Member of Parliament
- Incumbent
- Assumed office 30 April 2026
- Preceded by: Salma Islam
- Constituency: Reserved Seat-49

Personal details
- Born: 1984 (age 41–42) Savar, Dhaka, Bangladesh
- Party: Bangladesh Khelafat Majlis
- Spouse: Awlad Hossain
- Children: 2
- Alma mater: Bangladesh University of Textiles
- Occupation: Politician, engineer

= Mahbuba Hakim =

Bangladeshi politician and Member of Parliament

Mahbuba Hakim (মাহবুবা হাকিম; born 1984) is a Bangladeshi engineer and politician. She is a member of parliament nominated by Bangladesh Khelafat Majlis from a reserved women's seat in the 13th Jatiya Sangsad as part of the 11 party alliance. She is also a member of the women's wing of Bangladesh Khelafat Majlis.

==Early life and education==
She was born in 1984 in Savar, Dhaka. Her father was the late Abdul Hakim and her mother is Mahmuda Sultana.
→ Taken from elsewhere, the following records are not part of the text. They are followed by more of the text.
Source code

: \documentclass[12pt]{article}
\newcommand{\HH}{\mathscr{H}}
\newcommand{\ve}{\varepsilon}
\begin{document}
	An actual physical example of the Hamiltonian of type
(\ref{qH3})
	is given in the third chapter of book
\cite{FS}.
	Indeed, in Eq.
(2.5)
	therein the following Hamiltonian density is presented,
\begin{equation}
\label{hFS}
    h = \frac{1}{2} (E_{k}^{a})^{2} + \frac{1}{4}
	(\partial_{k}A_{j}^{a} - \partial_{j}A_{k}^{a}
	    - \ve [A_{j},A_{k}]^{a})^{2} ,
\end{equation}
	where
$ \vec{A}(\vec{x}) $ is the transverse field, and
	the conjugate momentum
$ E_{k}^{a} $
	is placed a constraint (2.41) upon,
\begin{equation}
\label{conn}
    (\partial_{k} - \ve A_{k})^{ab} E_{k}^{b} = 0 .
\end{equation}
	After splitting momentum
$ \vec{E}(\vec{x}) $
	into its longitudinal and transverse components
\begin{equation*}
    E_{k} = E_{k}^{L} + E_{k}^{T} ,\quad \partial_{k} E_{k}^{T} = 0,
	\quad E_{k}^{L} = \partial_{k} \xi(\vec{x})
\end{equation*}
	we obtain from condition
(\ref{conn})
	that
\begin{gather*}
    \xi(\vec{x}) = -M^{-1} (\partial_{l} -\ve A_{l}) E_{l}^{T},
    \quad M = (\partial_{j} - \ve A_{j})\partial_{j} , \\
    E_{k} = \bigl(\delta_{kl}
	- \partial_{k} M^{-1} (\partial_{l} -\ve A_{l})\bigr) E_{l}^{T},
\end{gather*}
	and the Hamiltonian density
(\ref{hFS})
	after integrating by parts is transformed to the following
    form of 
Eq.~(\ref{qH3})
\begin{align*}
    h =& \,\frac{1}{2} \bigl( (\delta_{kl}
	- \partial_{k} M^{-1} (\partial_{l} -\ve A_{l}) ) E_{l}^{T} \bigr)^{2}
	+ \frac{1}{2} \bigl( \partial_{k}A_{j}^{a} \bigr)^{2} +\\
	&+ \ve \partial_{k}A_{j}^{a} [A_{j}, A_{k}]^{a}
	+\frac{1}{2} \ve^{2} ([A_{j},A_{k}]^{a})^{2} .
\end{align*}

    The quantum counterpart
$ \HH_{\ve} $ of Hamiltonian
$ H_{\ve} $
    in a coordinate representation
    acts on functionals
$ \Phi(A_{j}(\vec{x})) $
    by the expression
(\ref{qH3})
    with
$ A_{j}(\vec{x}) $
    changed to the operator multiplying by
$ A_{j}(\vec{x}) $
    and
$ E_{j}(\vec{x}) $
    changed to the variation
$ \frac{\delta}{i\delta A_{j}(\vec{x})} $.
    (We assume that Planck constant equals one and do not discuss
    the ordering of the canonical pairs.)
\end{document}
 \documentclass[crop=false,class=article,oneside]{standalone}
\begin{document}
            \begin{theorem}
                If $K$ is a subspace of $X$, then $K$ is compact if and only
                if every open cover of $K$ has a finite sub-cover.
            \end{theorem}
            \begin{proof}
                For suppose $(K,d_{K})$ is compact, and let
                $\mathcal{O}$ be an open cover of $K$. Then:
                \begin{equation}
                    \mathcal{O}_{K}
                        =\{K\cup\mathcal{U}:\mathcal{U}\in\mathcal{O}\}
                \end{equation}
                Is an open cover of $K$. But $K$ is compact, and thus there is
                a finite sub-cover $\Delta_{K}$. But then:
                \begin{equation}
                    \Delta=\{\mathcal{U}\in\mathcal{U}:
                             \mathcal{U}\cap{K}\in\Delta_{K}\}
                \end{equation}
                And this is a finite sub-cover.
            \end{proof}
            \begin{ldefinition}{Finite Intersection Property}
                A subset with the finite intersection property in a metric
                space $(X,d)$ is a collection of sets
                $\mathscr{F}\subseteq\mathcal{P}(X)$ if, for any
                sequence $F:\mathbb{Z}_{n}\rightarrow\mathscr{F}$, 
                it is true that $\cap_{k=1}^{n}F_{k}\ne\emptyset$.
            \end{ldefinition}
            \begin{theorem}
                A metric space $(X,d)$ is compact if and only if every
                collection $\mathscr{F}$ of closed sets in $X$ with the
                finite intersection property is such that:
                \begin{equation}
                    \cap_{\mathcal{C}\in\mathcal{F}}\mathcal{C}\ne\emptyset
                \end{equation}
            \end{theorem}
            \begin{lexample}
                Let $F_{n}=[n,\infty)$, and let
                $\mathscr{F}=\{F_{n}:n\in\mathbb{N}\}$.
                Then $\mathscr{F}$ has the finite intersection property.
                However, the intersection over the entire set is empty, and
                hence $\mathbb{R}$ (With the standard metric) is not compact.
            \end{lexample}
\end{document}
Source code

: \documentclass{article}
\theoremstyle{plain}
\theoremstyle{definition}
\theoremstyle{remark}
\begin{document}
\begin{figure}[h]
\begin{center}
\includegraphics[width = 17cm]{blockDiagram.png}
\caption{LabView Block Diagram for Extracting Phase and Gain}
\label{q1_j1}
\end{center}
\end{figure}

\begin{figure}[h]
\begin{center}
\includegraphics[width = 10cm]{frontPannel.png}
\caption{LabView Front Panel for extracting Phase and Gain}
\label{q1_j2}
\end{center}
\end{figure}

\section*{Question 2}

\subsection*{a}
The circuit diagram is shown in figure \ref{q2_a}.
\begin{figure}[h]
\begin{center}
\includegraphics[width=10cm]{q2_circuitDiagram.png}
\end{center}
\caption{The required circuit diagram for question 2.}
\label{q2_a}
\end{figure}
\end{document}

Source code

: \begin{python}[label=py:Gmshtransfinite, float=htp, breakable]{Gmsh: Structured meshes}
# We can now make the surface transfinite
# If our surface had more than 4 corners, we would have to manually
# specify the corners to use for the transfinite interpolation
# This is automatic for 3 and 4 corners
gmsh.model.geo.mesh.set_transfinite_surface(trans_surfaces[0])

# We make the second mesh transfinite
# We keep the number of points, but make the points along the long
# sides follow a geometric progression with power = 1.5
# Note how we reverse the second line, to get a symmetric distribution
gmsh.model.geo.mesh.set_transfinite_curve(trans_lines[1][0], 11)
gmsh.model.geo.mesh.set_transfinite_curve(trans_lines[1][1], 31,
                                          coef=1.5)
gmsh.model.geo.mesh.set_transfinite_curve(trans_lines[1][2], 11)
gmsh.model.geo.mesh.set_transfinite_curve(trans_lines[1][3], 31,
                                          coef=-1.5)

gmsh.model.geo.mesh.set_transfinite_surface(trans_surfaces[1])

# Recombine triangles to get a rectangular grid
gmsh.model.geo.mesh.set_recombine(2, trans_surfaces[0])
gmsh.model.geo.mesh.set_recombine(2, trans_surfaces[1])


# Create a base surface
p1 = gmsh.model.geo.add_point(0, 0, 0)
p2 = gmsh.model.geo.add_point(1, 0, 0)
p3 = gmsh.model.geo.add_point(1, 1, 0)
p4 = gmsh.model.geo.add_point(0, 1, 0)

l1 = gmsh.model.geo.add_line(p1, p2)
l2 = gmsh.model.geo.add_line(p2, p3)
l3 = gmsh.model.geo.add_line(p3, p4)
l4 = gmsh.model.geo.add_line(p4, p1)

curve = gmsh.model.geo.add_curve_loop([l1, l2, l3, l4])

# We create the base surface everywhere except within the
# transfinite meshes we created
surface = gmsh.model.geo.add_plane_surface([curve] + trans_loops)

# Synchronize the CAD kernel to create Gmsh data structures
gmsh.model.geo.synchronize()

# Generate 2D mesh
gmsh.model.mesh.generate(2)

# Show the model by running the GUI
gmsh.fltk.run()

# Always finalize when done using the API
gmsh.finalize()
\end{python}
She completed her Secondary School Certificate (SSC) from Savar Cantonment Public School and College in 1999 and her Higher Secondary Certificate (HSC) from the same institution in 2001. She later earned a bachelor's degree in textile engineering from Bangladesh University of Textiles (BUTEX).

==Career==
Hakim has worked in several organizations in Bangladesh's textile sector, including Textile Birds Group, Anlima Textile Limited and Far East Knitting and Dyeing Industries Limited. She has experience in laboratory management and quality control. She is currently involved in religious education activities. In addition to managing Hifz and Maktab institutions, she is active in child education and various social development programs in the Paltan area of Dhaka.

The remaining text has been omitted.